How do family members relate to their therapist sibling, child, mother, or father? The MFTs had some interesting observations about this and identified at least four patterns of behavior that they had experienced:
1. Silencing. One woman stated, It’s okay if [husband] wants to make observations about people, but if I do, I’m therapizing!
The family turns to me in crisis to sort things out, but they also keep secrets [from me] because I’m a truth teller . . . It matters to me to find the truth . . . they would probably say I’m the problem maker because I’m the one that points out things that nobody wants to hear… This therapist had watched her family go through some very difficult times around the event of their mother's suspicious death while in the care of one of her siblings. The therapist asked questions that no one was willing to answer. As a result, she was shut out and only given a guest pass to family membership. While this example is a more extreme family situation, other therapists reported the same kind of experiences. It seems to be a way that family members maintain some type of control over the unknown of the MFTs contributions to the family. This feels very odd, but it is a common dilemma.

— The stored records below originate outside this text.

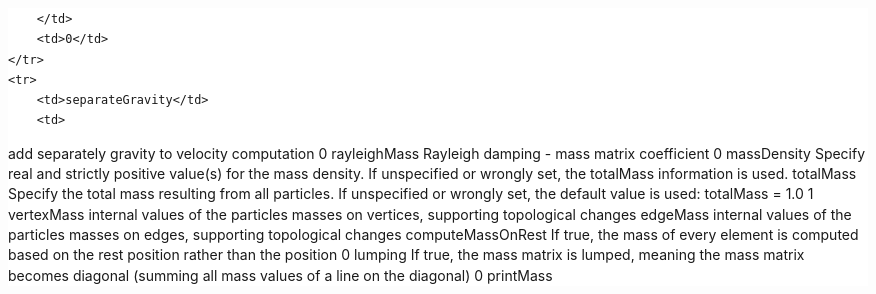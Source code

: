 		</td>
		<td>0</td>
	</tr>
	<tr>
		<td>separateGravity</td>
		<td>
add separately gravity to velocity computation
		</td>
		<td>0</td>
	</tr>
	<tr>
		<td>rayleighMass</td>
		<td>
Rayleigh damping - mass matrix coefficient
		</td>
		<td>0</td>
	</tr>
	<tr>
		<td>massDensity</td>
		<td>
Specify real and strictly positive value(s) for the mass density. 
If unspecified or wrongly set, the totalMass information is used.
		</td>
		<td></td>
	</tr>
	<tr>
		<td>totalMass</td>
		<td>
Specify the total mass resulting from all particles. 
If unspecified or wrongly set, the default value is used: totalMass = 1.0
		</td>
		<td>1</td>
	</tr>
	<tr>
		<td>vertexMass</td>
		<td>
internal values of the particles masses on vertices, supporting topological changes
		</td>
		<td></td>
	</tr>
	<tr>
		<td>edgeMass</td>
		<td>
internal values of the particles masses on edges, supporting topological changes
		</td>
		<td></td>
	</tr>
	<tr>
		<td>computeMassOnRest</td>
		<td>
If true, the mass of every element is computed based on the rest position rather than the position
		</td>
		<td>0</td>
	</tr>
	<tr>
		<td>lumping</td>
		<td>
If true, the mass matrix is lumped, meaning the mass matrix becomes diagonal (summing all mass values of a line on the diagonal)
		</td>
		<td>0</td>
	</tr>
	<tr>
		<td>printMass</td>
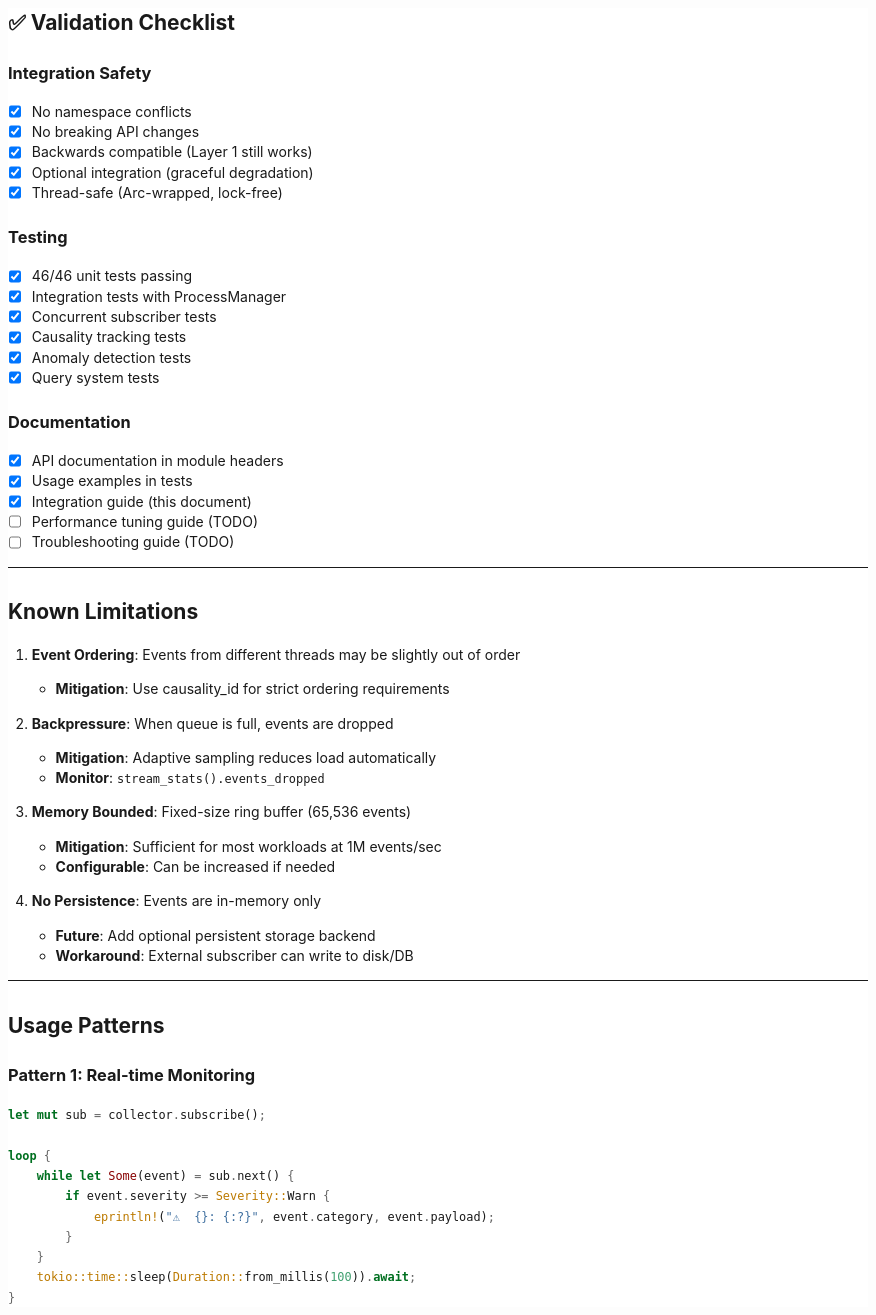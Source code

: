 
## ✅ Validation Checklist

### Integration Safety
- [x] No namespace conflicts
- [x] No breaking API changes
- [x] Backwards compatible (Layer 1 still works)
- [x] Optional integration (graceful degradation)
- [x] Thread-safe (Arc-wrapped, lock-free)

### Testing
- [x] 46/46 unit tests passing
- [x] Integration tests with ProcessManager
- [x] Concurrent subscriber tests
- [x] Causality tracking tests
- [x] Anomaly detection tests
- [x] Query system tests

### Documentation
- [x] API documentation in module headers
- [x] Usage examples in tests
- [x] Integration guide (this document)
- [ ] Performance tuning guide (TODO)
- [ ] Troubleshooting guide (TODO)

---

## Known Limitations

1. **Event Ordering**: Events from different threads may be slightly out of order
   - **Mitigation**: Use causality_id for strict ordering requirements

2. **Backpressure**: When queue is full, events are dropped
   - **Mitigation**: Adaptive sampling reduces load automatically
   - **Monitor**: `stream_stats().events_dropped`

3. **Memory Bounded**: Fixed-size ring buffer (65,536 events)
   - **Mitigation**: Sufficient for most workloads at 1M events/sec
   - **Configurable**: Can be increased if needed

4. **No Persistence**: Events are in-memory only
   - **Future**: Add optional persistent storage backend
   - **Workaround**: External subscriber can write to disk/DB

---

## Usage Patterns

### Pattern 1: Real-time Monitoring

```rust
let mut sub = collector.subscribe();

loop {
    while let Some(event) = sub.next() {
        if event.severity >= Severity::Warn {
            eprintln!("⚠️  {}: {:?}", event.category, event.payload);
        }
    }
    tokio::time::sleep(Duration::from_millis(100)).await;
}
```
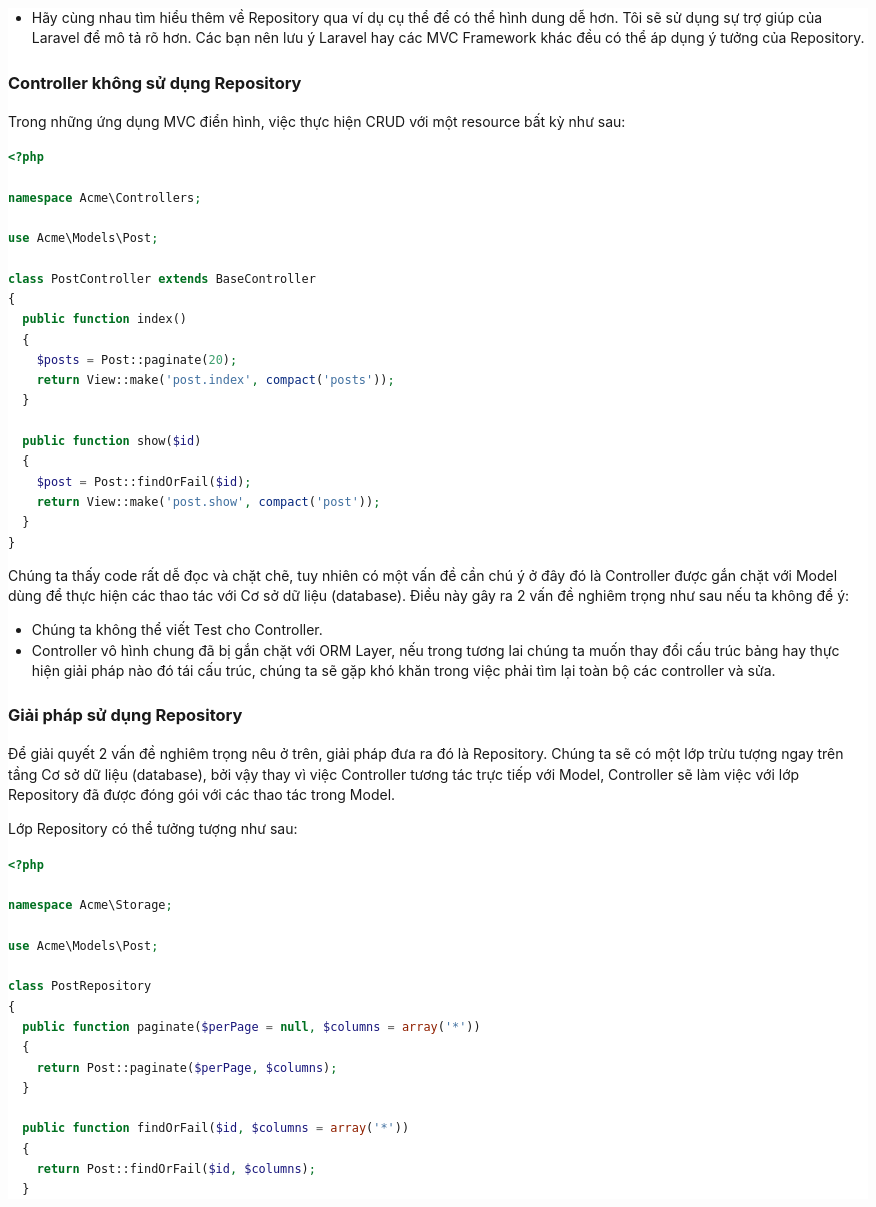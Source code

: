   - Hãy cùng nhau tìm hiểu thêm về Repository qua ví dụ cụ thể để có thể hình dung dễ hơn. Tôi sẽ sử dụng sự trợ giúp của Laravel để mô tả rõ hơn. Các bạn nên lưu ý Laravel hay các MVC Framework khác đều có thể áp dụng ý tưởng của Repository.

### Controller không sử dụng Repository

Trong những ứng dụng MVC điển hình, việc thực hiện CRUD với một resource bất kỳ như sau:

```php
<?php

namespace Acme\Controllers;

use Acme\Models\Post;

class PostController extends BaseController 
{
  public function index()
  {
    $posts = Post::paginate(20);
    return View::make('post.index', compact('posts'));
  }

  public function show($id)
  {
    $post = Post::findOrFail($id);
    return View::make('post.show', compact('post'));
  }
}
```

Chúng ta thấy code rất dễ đọc và chặt chẽ, tuy nhiên có một vấn đề cần chú ý ở đây đó là Controller được gắn chặt với Model dùng để thực hiện các thao tác với Cơ sở dữ liệu (database). Điều này gây ra 2 vấn đề nghiêm trọng như sau nếu ta không để ý:

- Chúng ta không thể viết Test cho Controller.
- Controller vô hình chung đã bị gắn chặt với ORM Layer, nếu trong tương lai chúng ta muốn thay đổi cấu trúc bảng hay thực hiện giải pháp nào đó tái cấu trúc, chúng ta sẽ gặp khó khăn trong việc phải tìm lại toàn bộ các controller và sửa.

### Giải pháp sử dụng Repository

Để giải quyết 2 vấn đề nghiêm trọng nêu ở trên, giải pháp đưa ra đó là Repository. Chúng ta sẽ có một lớp trừu tượng ngay trên tầng Cơ sở dữ liệu (database), bởi vậy thay vì việc Controller tương tác trực tiếp với Model, Controller sẽ làm việc với lớp Repository đã được đóng gói với các thao tác trong Model.

Lớp Repository có thể tưởng tượng như sau:

```php
<?php

namespace Acme\Storage;

use Acme\Models\Post;

class PostRepository 
{
  public function paginate($perPage = null, $columns = array('*'))
  {
    return Post::paginate($perPage, $columns);
  }

  public function findOrFail($id, $columns = array('*'))
  {
    return Post::findOrFail($id, $columns);
  }
```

2. Some therapists pointed out that their family members did not understand the legal and ethical issues that undergirded their therapeutic practice. Various family and friends expected that the therapist was "on" at all times and would provide therapy services for anyonee--particularly their friends and neighbors. …my husband…said “Come [to the house] and talk [to my MFT wife], if you want to talk about this.” And I said, “You know, I can’t do that because… that puts me one step closer to an unethical position.” It's an honest mistake on the part of our loved ones and a common situation that most of us have experienced.
3. Several of the therapists reported that their family members were interested in learning more about their insights and the theoretical underpinnings of their professional opinions. Once they began to understand these things, the family members began to apply them to relationships in their circle of friends and ask for the MFTs input: [My husband] will spend hours talking with me about this family or, or my family’s similarities or differences and that kind of thing...”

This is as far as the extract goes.